▶ [Work instructions]
Please copy every line of the records below that holds the word "knip".

▶ [Record extracts]
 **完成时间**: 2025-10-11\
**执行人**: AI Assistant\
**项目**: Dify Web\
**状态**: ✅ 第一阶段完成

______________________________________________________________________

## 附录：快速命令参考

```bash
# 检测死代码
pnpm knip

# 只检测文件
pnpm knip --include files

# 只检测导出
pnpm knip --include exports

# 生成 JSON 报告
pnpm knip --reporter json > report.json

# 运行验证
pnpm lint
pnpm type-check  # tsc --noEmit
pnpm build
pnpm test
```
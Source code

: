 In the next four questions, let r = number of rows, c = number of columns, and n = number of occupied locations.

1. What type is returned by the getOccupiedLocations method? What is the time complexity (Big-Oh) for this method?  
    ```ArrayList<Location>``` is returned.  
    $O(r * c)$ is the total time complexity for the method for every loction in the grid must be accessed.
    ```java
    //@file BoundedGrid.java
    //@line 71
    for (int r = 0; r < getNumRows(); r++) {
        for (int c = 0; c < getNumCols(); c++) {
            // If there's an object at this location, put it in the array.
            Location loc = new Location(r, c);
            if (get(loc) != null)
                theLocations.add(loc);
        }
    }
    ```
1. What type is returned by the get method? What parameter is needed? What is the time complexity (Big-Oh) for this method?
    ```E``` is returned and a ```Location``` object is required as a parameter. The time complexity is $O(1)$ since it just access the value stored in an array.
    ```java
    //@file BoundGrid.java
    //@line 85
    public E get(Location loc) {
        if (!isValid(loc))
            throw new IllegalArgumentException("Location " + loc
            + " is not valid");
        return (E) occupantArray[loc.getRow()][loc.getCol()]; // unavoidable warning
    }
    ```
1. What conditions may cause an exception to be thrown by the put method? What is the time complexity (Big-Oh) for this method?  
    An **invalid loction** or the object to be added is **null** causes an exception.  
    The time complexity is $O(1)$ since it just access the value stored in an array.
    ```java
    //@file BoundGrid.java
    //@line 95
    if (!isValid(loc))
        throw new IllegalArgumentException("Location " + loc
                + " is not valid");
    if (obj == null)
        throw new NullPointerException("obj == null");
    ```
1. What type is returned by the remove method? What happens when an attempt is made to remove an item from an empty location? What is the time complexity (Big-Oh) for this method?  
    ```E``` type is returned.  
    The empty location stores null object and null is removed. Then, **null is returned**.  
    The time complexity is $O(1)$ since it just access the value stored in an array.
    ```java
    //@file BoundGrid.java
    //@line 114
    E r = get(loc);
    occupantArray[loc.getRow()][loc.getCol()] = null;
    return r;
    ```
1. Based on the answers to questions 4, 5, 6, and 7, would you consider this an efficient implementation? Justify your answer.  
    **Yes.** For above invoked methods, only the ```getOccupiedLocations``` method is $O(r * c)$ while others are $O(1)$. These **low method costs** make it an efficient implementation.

▶ [Result of this task]
pnpm knip
pnpm knip --include files
pnpm knip --include exports
pnpm knip --reporter json > report.json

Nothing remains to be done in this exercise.